Entsprechende Umstände hat die Klägerin in ihrer Beschwerdebegründung nicht dargelegt. Sie behauptet zwar pauschal, die Rüge einer Verletzung auch des Art 19 Abs 4 GG habe einen "Kernvortrag" betroffen. Aus dem von ihr wörtlich wiedergegebenen Schreiben vom 7.10.2019 ergibt sich das jedoch nicht einmal ansatzweise. Dieses Schreiben befasst sich ganz überwiegend mit dem Aspekt des Vertrauensschutzes, zu dem sich das LSG ausführlich geäußert hat. "Auch ein Verstoß gegen Art 19 Abs. 4 GG" wird in dem genannten Schreiben der Klägerin lediglich zum Schluss und ohne jede nähere Begründung gerügt. Ein den Kern des Vorbringens ausmachender Vortrag iS der Rechtsprechung des BVerfG zu Art 103 Abs 1 GG liegt aber entgegen der Ansicht der Klägerin nicht allein deshalb vor, weil irgendeine Vorschrift "ausdrücklich" als verletzt gerügt wird.

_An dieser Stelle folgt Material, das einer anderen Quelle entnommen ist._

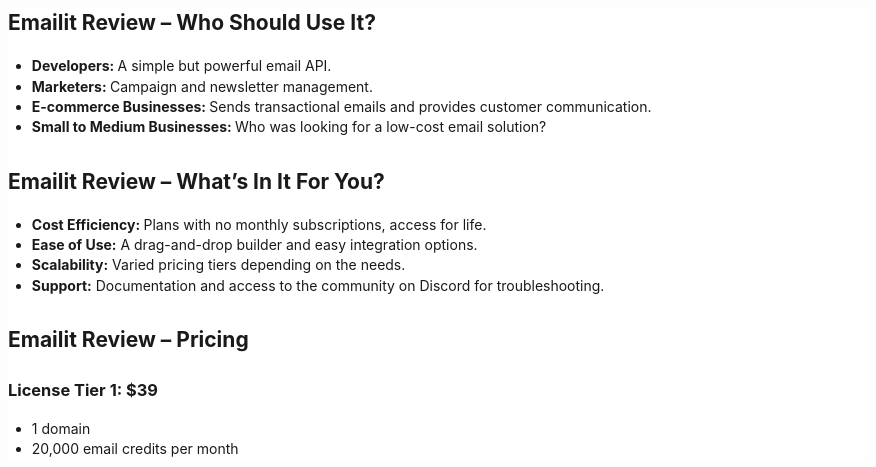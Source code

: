   <h2 class="wp-block-heading"><span class="ez-toc-section" id="Emailit_Review_%E2%80%93_Who_Should_Use_It" ez-toc-data-id="#Emailit_Review_–_Who_Should_Use_It"></span>Emailit Review – Who Should Use It?<span class="ez-toc-section-end"></span></h2>
  
  
  
  <ul class="wp-block-list">
  <li><strong>Developers: </strong>A simple but powerful email API.</li>
  
  
  
  <li><strong>Marketers: </strong>Campaign and newsletter management.</li>
  
  
  
  <li><strong>E-commerce Businesses: </strong>Sends transactional emails and provides customer communication.</li>
  
  
  
  <li><strong>Small to Medium Businesses: </strong>Who was looking for a low-cost email solution?</li>
  </ul>
  
  
  
  <h2 class="wp-block-heading"><span class="ez-toc-section" id="Emailit_Review_%E2%80%93_Whats_In_It_For_You" ez-toc-data-id="#Emailit_Review_–_Whats_In_It_For_You"></span>Emailit Review – What’s In It For You?<span class="ez-toc-section-end"></span></h2>
  
  
  
  <ul class="wp-block-list">
  <li><strong>Cost Efficiency: </strong>Plans with no monthly subscriptions, access for life.</li>
  
  
  
  <li><strong>Ease of Use:</strong> A drag-and-drop builder and easy integration options.</li>
  
  
  
  <li><strong>Scalability:</strong> Varied pricing tiers depending on the needs.</li>
  
  
  
  <li><strong>Support:</strong> Documentation and access to the community on Discord for troubleshooting.</li>
  </ul>
  
  
  
  <h2 class="wp-block-heading"><span class="ez-toc-section" id="Emailit_Review_%E2%80%93_Pricing" ez-toc-data-id="#Emailit_Review_–_Pricing"></span>Emailit Review – Pricing<span class="ez-toc-section-end"></span></h2>
  
  
  
  <h3 class="wp-block-heading"><strong>License Tier 1: $39</strong></h3>
  
  
  
  <ul class="wp-block-list">
  <li>1 domain</li>
  
  
  
  <li>20,000 email credits per month</li>
  
  
  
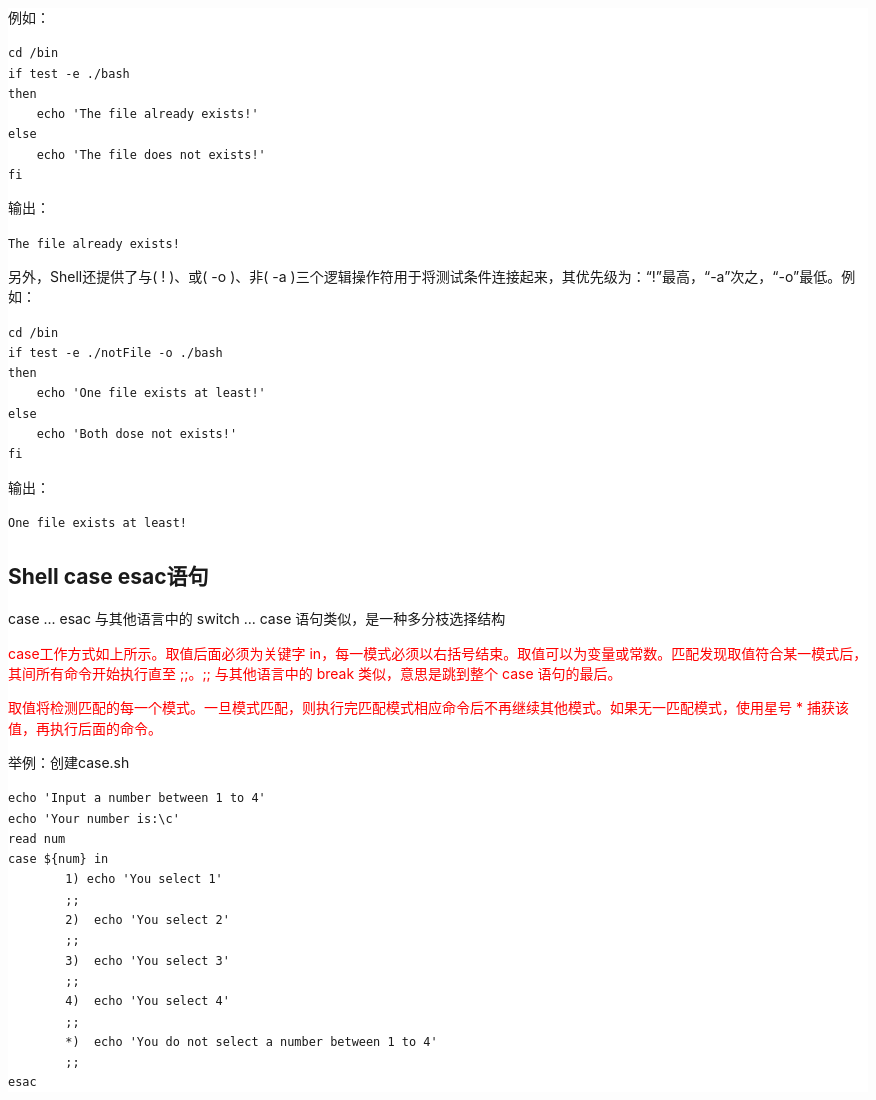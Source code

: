 例如：

```
cd /bin
if test -e ./bash
then    
	echo 'The file already exists!'
else    
	echo 'The file does not exists!'
fi
```

输出：

```
The file already exists!
```

另外，Shell还提供了与( ! )、或( -o )、非( -a )三个逻辑操作符用于将测试条件连接起来，其优先级为：“!”最高，“-a”次之，“-o”最低。例如：

```
cd /bin
if test -e ./notFile -o ./bash
then    
	echo 'One file exists at least!'
else    
	echo 'Both dose not exists!'
fi
```

输出：

```
One file exists at least!
```

## Shell case esac语句

case ... esac 与其他语言中的 switch ... case 语句类似，是一种多分枝选择结构

<font style="color: red">case工作方式如上所示。取值后面必须为关键字 in，每一模式必须以右括号结束。取值可以为变量或常数。匹配发现取值符合某一模式后，其间所有命令开始执行直至 ;;。;; 与其他语言中的 break 类似，意思是跳到整个 case 语句的最后。</font>

<font style="color: red">取值将检测匹配的每一个模式。一旦模式匹配，则执行完匹配模式相应命令后不再继续其他模式。如果无一匹配模式，使用星号 * 捕获该值，再执行后面的命令。</font>

举例：创建case.sh

```
echo 'Input a number between 1 to 4'
echo 'Your number is:\c'
read num
case ${num} in
        1) echo 'You select 1'
        ;;
        2)  echo 'You select 2'
        ;;
        3)  echo 'You select 3'
        ;;
        4)  echo 'You select 4'
        ;;
        *)  echo 'You do not select a number between 1 to 4'
        ;;
esac
```
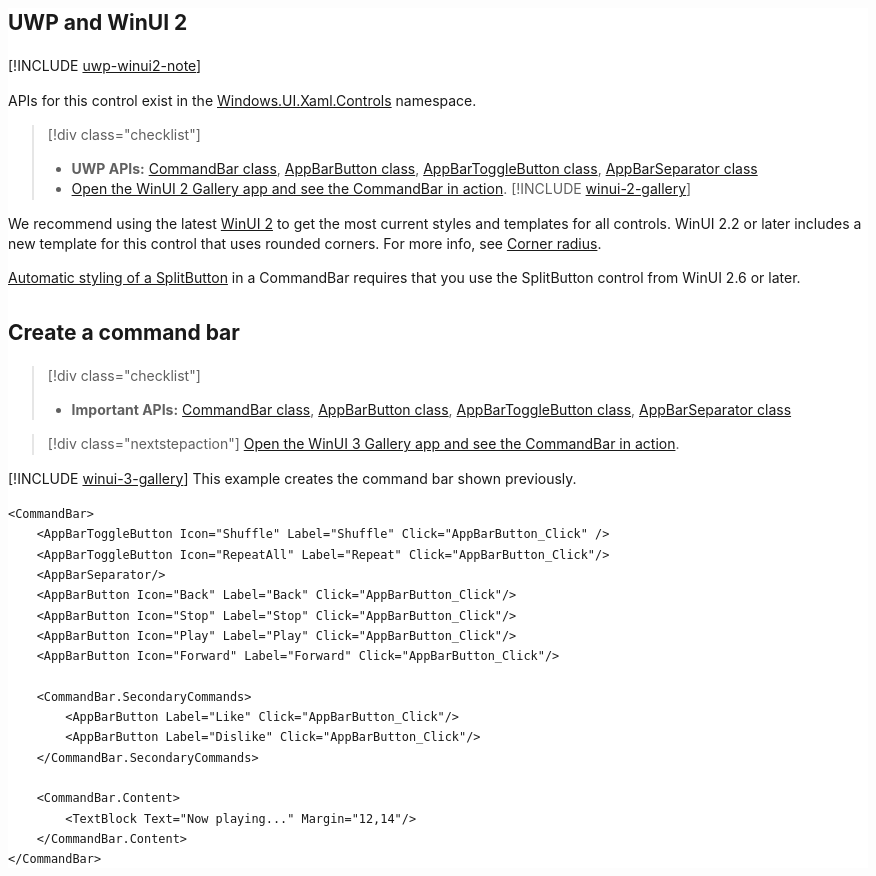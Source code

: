 ## UWP and WinUI 2

[!INCLUDE [uwp-winui2-note](../../../includes/uwp-winui-2-note.md)]

APIs for this control exist in the [Windows.UI.Xaml.Controls](/uwp/api/Windows.UI.Xaml.Controls) namespace.

> [!div class="checklist"]
>
> - **UWP APIs:** [CommandBar class](/uwp/api/windows.ui.xaml.controls.commandbar), [AppBarButton class](/uwp/api/windows.ui.xaml.controls.appbarbutton), [AppBarToggleButton class](/uwp/api/windows.ui.xaml.controls.appbartogglebutton), [AppBarSeparator class](/uwp/api/windows.ui.xaml.controls.appbarseparator)
> - [Open the WinUI 2 Gallery app and see the CommandBar in action](winui2gallery:/item/CommandBar). [!INCLUDE [winui-2-gallery](../../../includes/winui-2-gallery.md)]

We recommend using the latest [WinUI 2](/windows/apps/winui/winui2/) to get the most current styles and templates for all controls. WinUI 2.2 or later includes a new template for this control that uses rounded corners. For more info, see [Corner radius](../style/rounded-corner.md).

[Automatic styling of a SplitButton](#splitbutton) in a CommandBar requires that you use the SplitButton control from WinUI 2.6 or later.

## Create a command bar

> [!div class="checklist"]
>
> - **Important APIs:** [CommandBar class](/windows/windows-app-sdk/api/winrt/microsoft.ui.xaml.controls.commandbar), [AppBarButton class](/windows/windows-app-sdk/api/winrt/microsoft.ui.xaml.controls.appbarbutton), [AppBarToggleButton class](/windows/windows-app-sdk/api/winrt/microsoft.ui.xaml.controls.appbartogglebutton), [AppBarSeparator class](/windows/windows-app-sdk/api/winrt/microsoft.ui.xaml.controls.appbarseparator)

> [!div class="nextstepaction"]
> [Open the WinUI 3 Gallery app and see the CommandBar in action](winui3gallery:/item/CommandBar).

[!INCLUDE [winui-3-gallery](../../../includes/winui-3-gallery.md)]
This example creates the command bar shown previously.

```xaml
<CommandBar>
    <AppBarToggleButton Icon="Shuffle" Label="Shuffle" Click="AppBarButton_Click" />
    <AppBarToggleButton Icon="RepeatAll" Label="Repeat" Click="AppBarButton_Click"/>
    <AppBarSeparator/>
    <AppBarButton Icon="Back" Label="Back" Click="AppBarButton_Click"/>
    <AppBarButton Icon="Stop" Label="Stop" Click="AppBarButton_Click"/>
    <AppBarButton Icon="Play" Label="Play" Click="AppBarButton_Click"/>
    <AppBarButton Icon="Forward" Label="Forward" Click="AppBarButton_Click"/>

    <CommandBar.SecondaryCommands>
        <AppBarButton Label="Like" Click="AppBarButton_Click"/>
        <AppBarButton Label="Dislike" Click="AppBarButton_Click"/>
    </CommandBar.SecondaryCommands>

    <CommandBar.Content>
        <TextBlock Text="Now playing..." Margin="12,14"/>
    </CommandBar.Content>
</CommandBar>
```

Im Übrigen fehlt es an einer schlüssigen Darstellung, inwiefern die Entscheidung des LSG auf einer fehlenden Auseinandersetzung mit dem Vorbringen einer Verletzung des Art 19 Abs 4 GG beruhen könnte (vgl dazu auch oben unter 1.).
Von einer weiteren Begründung wird abgesehen (§ 160a Abs 4 Satz 2 Halbsatz 2 SGG).
3. Die Kostenentscheidung beruht auf der entsprechenden Anwendung von § 193 SGG.